* [Exercise aim]
Please copy out the lines in the entries that contain "then".
- Opening Delimiter -
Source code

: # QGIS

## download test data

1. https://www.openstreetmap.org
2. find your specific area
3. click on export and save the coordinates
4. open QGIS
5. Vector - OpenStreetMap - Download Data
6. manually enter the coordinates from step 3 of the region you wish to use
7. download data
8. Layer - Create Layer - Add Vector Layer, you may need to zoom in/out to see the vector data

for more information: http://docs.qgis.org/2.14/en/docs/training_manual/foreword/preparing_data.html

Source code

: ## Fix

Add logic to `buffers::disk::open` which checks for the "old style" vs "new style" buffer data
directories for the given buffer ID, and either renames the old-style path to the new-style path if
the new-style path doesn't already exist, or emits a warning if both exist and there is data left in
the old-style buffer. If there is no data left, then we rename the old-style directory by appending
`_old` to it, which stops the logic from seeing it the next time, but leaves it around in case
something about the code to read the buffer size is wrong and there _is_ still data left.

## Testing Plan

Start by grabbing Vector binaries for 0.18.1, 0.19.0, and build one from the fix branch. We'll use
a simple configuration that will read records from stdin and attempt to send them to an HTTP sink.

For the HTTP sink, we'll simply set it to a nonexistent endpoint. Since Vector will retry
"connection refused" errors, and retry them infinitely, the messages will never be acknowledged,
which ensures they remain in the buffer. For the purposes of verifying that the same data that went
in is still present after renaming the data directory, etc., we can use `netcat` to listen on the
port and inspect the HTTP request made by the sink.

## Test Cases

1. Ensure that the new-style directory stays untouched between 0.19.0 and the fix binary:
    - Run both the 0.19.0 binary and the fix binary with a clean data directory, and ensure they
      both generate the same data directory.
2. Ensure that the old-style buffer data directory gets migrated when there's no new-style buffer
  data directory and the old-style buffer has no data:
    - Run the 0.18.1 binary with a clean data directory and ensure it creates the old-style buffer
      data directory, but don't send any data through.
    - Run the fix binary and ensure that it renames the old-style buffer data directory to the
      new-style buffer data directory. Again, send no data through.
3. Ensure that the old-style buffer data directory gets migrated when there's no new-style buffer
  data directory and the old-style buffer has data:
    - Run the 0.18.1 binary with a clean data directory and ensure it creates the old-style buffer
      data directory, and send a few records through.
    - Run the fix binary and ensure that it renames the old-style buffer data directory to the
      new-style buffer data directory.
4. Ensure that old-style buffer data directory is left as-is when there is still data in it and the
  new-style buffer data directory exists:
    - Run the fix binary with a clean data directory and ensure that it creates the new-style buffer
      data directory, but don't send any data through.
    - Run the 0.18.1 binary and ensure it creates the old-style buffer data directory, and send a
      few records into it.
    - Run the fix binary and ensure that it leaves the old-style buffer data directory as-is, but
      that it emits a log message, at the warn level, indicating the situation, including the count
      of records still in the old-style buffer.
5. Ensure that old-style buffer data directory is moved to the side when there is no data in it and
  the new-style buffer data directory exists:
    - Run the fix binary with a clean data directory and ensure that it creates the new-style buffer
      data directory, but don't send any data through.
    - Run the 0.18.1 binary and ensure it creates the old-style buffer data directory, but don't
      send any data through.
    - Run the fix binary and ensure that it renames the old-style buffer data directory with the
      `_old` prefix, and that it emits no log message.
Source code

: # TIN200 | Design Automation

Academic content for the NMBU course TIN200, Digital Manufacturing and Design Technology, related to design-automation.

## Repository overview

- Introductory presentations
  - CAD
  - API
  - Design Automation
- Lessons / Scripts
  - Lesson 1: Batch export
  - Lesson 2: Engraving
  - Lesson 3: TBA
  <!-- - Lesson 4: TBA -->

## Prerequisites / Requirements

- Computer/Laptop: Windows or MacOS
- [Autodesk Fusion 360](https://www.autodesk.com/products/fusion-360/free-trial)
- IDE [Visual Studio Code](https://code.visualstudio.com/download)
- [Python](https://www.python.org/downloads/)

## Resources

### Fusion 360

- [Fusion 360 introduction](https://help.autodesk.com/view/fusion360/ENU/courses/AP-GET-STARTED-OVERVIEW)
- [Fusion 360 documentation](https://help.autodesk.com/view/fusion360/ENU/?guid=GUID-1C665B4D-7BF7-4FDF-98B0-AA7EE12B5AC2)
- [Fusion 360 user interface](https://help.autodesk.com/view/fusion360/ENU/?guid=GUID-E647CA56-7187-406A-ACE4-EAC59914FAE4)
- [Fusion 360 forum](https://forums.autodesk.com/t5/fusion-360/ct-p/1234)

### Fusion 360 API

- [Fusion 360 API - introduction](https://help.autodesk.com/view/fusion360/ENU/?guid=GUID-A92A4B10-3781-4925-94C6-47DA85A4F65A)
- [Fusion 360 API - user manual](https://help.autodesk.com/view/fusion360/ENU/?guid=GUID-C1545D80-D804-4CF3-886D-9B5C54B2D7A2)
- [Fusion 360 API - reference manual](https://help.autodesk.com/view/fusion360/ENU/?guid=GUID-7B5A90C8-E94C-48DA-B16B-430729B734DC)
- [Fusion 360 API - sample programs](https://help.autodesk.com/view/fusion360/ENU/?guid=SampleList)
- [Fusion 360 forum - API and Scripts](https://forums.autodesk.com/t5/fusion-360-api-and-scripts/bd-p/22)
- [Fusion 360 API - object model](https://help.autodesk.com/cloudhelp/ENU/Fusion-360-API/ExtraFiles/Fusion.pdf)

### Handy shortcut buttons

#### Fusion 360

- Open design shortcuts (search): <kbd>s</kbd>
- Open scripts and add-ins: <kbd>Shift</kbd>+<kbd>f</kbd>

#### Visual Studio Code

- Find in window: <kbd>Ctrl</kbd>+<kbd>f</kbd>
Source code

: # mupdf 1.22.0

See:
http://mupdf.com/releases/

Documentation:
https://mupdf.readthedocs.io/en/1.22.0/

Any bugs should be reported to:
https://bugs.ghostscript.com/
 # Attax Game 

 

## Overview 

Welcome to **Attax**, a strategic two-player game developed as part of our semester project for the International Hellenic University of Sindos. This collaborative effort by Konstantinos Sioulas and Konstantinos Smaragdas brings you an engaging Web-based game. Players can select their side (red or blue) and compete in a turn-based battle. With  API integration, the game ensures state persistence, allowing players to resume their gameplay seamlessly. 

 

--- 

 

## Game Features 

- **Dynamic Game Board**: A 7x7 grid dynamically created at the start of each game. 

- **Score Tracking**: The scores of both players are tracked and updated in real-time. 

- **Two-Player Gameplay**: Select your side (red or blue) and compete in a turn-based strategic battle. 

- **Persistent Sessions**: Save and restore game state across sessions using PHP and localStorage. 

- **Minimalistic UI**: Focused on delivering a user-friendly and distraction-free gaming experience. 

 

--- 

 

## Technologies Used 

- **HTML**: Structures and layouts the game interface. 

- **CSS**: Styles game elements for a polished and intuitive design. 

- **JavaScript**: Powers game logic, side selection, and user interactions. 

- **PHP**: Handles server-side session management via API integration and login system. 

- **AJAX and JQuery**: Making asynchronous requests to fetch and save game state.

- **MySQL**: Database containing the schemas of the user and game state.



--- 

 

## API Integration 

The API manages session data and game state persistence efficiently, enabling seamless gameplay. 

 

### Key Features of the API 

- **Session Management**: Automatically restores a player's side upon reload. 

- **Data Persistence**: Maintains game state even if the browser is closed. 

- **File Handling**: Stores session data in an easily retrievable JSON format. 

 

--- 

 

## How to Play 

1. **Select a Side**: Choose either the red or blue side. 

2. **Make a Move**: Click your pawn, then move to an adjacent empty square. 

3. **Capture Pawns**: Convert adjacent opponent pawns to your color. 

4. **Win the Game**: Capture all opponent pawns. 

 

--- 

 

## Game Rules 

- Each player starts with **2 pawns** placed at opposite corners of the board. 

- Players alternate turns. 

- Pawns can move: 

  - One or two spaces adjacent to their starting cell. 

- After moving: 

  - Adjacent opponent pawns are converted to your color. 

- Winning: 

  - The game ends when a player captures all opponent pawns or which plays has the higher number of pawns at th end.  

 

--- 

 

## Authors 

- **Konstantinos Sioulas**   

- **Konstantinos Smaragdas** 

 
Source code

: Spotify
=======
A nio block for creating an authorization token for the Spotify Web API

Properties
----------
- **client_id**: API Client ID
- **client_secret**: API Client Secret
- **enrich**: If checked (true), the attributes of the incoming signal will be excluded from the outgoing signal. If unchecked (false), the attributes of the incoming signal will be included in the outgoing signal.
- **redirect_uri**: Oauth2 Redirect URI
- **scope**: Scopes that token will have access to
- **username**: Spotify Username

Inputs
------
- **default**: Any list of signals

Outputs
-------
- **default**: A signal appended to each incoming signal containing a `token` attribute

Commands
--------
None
- Closing Delimiter -
* [Task result]
the old-style buffer. If there is no data left, then we rename the old-style directory by appending
2. **Make a Move**: Click your pawn, then move to an adjacent empty square. 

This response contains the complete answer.